Problem to work on ▸ Using the listing below, give the number of lines where "比如身高" appears, and nothing else.

========================================================================

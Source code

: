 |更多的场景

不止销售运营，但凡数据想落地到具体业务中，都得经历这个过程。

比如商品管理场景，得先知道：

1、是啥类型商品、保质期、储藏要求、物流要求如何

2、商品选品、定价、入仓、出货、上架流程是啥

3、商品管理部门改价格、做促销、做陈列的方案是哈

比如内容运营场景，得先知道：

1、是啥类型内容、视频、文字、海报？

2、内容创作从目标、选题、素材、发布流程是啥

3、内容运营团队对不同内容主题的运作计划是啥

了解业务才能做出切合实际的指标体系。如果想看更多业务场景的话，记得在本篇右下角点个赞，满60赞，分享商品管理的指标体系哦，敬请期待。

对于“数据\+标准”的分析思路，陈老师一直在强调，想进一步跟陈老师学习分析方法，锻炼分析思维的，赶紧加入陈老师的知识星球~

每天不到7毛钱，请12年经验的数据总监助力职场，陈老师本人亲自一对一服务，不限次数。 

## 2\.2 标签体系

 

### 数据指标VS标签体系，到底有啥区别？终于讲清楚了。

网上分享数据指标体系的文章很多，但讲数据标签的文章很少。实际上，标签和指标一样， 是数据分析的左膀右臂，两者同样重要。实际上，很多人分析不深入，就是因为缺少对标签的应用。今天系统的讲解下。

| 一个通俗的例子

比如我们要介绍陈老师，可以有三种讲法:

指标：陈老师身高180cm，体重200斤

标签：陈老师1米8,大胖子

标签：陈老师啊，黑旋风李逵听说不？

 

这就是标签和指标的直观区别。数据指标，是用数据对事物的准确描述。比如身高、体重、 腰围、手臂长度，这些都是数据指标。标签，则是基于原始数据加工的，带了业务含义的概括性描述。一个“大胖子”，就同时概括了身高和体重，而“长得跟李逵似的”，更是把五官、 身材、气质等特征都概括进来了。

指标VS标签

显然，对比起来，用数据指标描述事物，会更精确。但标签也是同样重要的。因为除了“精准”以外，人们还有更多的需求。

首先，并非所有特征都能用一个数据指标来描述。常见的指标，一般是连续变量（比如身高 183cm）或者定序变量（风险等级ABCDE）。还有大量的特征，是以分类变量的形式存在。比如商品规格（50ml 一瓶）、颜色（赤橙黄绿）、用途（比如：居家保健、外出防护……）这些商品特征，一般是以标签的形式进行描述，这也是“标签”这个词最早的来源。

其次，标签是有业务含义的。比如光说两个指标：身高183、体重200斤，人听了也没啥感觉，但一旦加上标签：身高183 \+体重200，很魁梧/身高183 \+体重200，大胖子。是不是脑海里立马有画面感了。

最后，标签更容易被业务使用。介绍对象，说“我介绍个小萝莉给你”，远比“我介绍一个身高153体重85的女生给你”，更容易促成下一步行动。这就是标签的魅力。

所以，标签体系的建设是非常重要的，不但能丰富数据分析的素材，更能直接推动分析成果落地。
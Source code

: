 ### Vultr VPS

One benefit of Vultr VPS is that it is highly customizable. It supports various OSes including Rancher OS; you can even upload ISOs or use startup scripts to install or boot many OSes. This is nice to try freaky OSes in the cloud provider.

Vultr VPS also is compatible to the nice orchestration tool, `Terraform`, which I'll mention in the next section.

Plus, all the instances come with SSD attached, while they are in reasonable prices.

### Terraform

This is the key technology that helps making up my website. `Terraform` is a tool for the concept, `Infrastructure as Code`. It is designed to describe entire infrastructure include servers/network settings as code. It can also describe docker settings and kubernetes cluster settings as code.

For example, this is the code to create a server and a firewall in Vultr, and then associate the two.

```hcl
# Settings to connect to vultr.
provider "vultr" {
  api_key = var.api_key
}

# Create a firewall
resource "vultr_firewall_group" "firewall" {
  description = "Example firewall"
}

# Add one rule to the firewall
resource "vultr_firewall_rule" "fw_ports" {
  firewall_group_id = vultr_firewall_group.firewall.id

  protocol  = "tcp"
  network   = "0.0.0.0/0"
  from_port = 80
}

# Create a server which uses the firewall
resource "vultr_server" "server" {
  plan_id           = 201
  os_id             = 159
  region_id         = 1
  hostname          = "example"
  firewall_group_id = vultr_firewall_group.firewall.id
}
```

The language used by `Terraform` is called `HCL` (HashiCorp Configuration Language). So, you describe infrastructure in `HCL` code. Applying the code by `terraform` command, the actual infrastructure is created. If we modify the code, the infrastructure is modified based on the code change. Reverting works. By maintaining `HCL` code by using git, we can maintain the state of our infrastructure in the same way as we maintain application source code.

========================================================================

Solved exercise ▸ 2